Wrench broke their bond in order to scrawl in the loose dirt with his finger after a moment’s thought. They needed bustling, they needed busy, and they needed massively populated with people preoccupied with other business concerning their individual status. A fading gold rush, maybe. They needed what Wrench came to write in the dust at their feet.

 _SAN FRANCISCO_.

As night came to reign in the darkening sky, stars blinking bright in their eager awakening, Numbers offered to take first watch for the night, now that they had to keep an eye open in lookout for their wanted heads. Wrench let him have the position, feeling the exhaustion of what arrogance had been strangled and wrung clean out of him that day set deep inside not only his aching muscles, but aching soul. He fell into the tent completely thankful for solitude as he closed his eyes and welcomed the blank promise of darkness. Though the words of his father continued to skip across his consciousness, never to be forgotten it seemed. _Kill or be killed_ , they preached and Wrench gritted his teeth bitterly.
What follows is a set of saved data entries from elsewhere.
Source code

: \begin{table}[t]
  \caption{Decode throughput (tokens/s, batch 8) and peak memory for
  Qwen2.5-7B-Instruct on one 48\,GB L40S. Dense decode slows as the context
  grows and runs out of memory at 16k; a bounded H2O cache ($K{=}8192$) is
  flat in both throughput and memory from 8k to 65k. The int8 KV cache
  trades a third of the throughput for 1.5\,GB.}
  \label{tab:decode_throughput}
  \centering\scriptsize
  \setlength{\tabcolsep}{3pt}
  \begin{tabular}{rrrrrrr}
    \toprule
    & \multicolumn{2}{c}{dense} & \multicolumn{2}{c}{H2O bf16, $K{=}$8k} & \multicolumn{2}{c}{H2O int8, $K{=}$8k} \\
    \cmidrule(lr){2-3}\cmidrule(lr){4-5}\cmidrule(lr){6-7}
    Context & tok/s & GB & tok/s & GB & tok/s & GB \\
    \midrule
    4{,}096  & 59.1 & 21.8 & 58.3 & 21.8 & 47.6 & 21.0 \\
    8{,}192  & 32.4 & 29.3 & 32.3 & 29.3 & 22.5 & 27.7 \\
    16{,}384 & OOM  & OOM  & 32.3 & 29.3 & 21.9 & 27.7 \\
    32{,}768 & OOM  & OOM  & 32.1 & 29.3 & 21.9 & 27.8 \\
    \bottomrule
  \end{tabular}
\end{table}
Perhaps, in a world where such things as magic came to silently rule, there was no room for going straight. Wrench questioned his dream of peace, his desire for quiet and honest work, and watched as it collapsed in his head space with the cardinal rule of his father. _Kill or be killed_. Wrench accepted it, took to it as his body took to sleep, and he toppled into dreaming with nothing left to hold him in reality.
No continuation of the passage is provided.